Stephen Roach argues on Financial Times that a new stagflation scenario is not likely to be wage-price-spiral type, but of Asian-exported.
First, world has never been so integrated in terms of trade:
The globalisation of trade flows is a new transmission mechanism of worldwide inflation that was not evident in the 1970s. According to estimates from the International Monetary Fund, overall exports should hit a record 32.5 per cent of world gross domestic product in 2008…
Second, inflation in Asia is flashing red alert:
For developing Asia as a whole, consumer price index inflation hit 7.5 per cent in April 2008, close to a 9½-year high and more than double the 3.6 per cent pace of a year ago. Sure, a good portion of the recent acceleration in pricing is a result of food and energy – critically important components of household budgets in poorer countries and yet items that many analysts mistakenly remove to get a cleaner read on underlying inflation. But even the residual, or “core”, inflation rate in developing Asia surged to 3.8 per cent in April, more than double the 1.8 per cent pace of a year ago.

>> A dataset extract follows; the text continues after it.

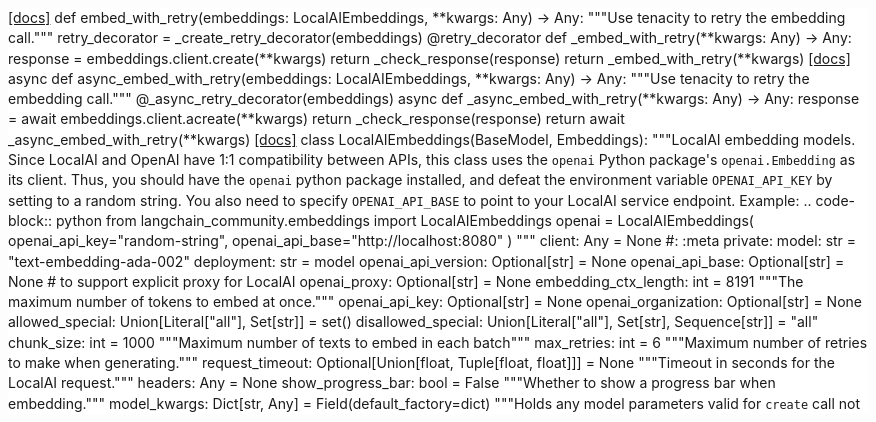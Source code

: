 [[docs]](https://python.langchain.com/api_reference/community/embeddings/langchain_community.embeddings.localai.embed_with_retry.html#langchain_community.embeddings.localai.embed_with_retry)     def embed_with_retry(embeddings: LocalAIEmbeddings, **kwargs: Any) -> Any:         """Use tenacity to retry the embedding call."""         retry_decorator = _create_retry_decorator(embeddings)              @retry_decorator         def _embed_with_retry(**kwargs: Any) -> Any:             response = embeddings.client.create(**kwargs)             return _check_response(response)              return _embed_with_retry(**kwargs)                                             [[docs]](https://python.langchain.com/api_reference/community/embeddings/langchain_community.embeddings.localai.async_embed_with_retry.html#langchain_community.embeddings.localai.async_embed_with_retry)     async def async_embed_with_retry(embeddings: LocalAIEmbeddings, **kwargs: Any) -> Any:         """Use tenacity to retry the embedding call."""              @_async_retry_decorator(embeddings)         async def _async_embed_with_retry(**kwargs: Any) -> Any:             response = await embeddings.client.acreate(**kwargs)             return _check_response(response)              return await _async_embed_with_retry(**kwargs)                                             [[docs]](https://python.langchain.com/api_reference/community/embeddings/langchain_community.embeddings.localai.LocalAIEmbeddings.html#langchain_community.embeddings.localai.LocalAIEmbeddings)     class LocalAIEmbeddings(BaseModel, Embeddings):         """LocalAI embedding models.              Since LocalAI and OpenAI have 1:1 compatibility between APIs, this class         uses the ``openai`` Python package's ``openai.Embedding`` as its client.         Thus, you should have the ``openai`` python package installed, and defeat         the environment variable ``OPENAI_API_KEY`` by setting to a random string.         You also need to specify ``OPENAI_API_BASE`` to point to your LocalAI         service endpoint.              Example:             .. code-block:: python                      from langchain_community.embeddings import LocalAIEmbeddings                 openai = LocalAIEmbeddings(                     openai_api_key="random-string",                     openai_api_base="http://localhost:8080"                 )              """              client: Any = None  #: :meta private:         model: str = "text-embedding-ada-002"         deployment: str = model         openai_api_version: Optional[str] = None         openai_api_base: Optional[str] = None         # to support explicit proxy for LocalAI         openai_proxy: Optional[str] = None         embedding_ctx_length: int = 8191         """The maximum number of tokens to embed at once."""         openai_api_key: Optional[str] = None         openai_organization: Optional[str] = None         allowed_special: Union[Literal["all"], Set[str]] = set()         disallowed_special: Union[Literal["all"], Set[str], Sequence[str]] = "all"         chunk_size: int = 1000         """Maximum number of texts to embed in each batch"""         max_retries: int = 6         """Maximum number of retries to make when generating."""         request_timeout: Optional[Union[float, Tuple[float, float]]] = None         """Timeout in seconds for the LocalAI request."""         headers: Any = None         show_progress_bar: bool = False         """Whether to show a progress bar when embedding."""         model_kwargs: Dict[str, Any] = Field(default_factory=dict)         """Holds any model parameters valid for `create` call not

China’s inflation problem is much deeper than the food and energy price shocks that thus far have played a disproportionate role in driving its consumer price index higher. Also at work are serious wage pressures reflecting, in part, increases in minimum wages associated with new labour reform laws. Meanwhile the People’s Bank of China has held its policy lending rate below headline inflation, resulting in negative real short-term interest rates.The result has been an ominous increase in Chinese inflationary expectations, strikingly reminiscent of similar occurrences that plagued the developed world in the 1970s and early 1980s. History does not treat kindly a serious deterioration in inflationary expectations. The longer such a trend persists, the more wrenching the monetary tightening required to arrest it – and the greater the risk of a subsequent hard landing. That is the last thing China wants or needs.China is hardly alone in its reluctance to take firm action against a worrying build-up of inflationary pressures. That is true throughout most of developing Asia, where hyper-growth is viewed as the panacea for the aspirations of a growing middle class. Throughout the region, central banks are keeping short-term interest rates far too low to combat these inflationary pressures. For developing Asia as a whole, a GDP-weighted average of policy rates is currently about 6.75 per cent, fully three-quarters of a percentage point below the 7.5 per cent headline inflation rate.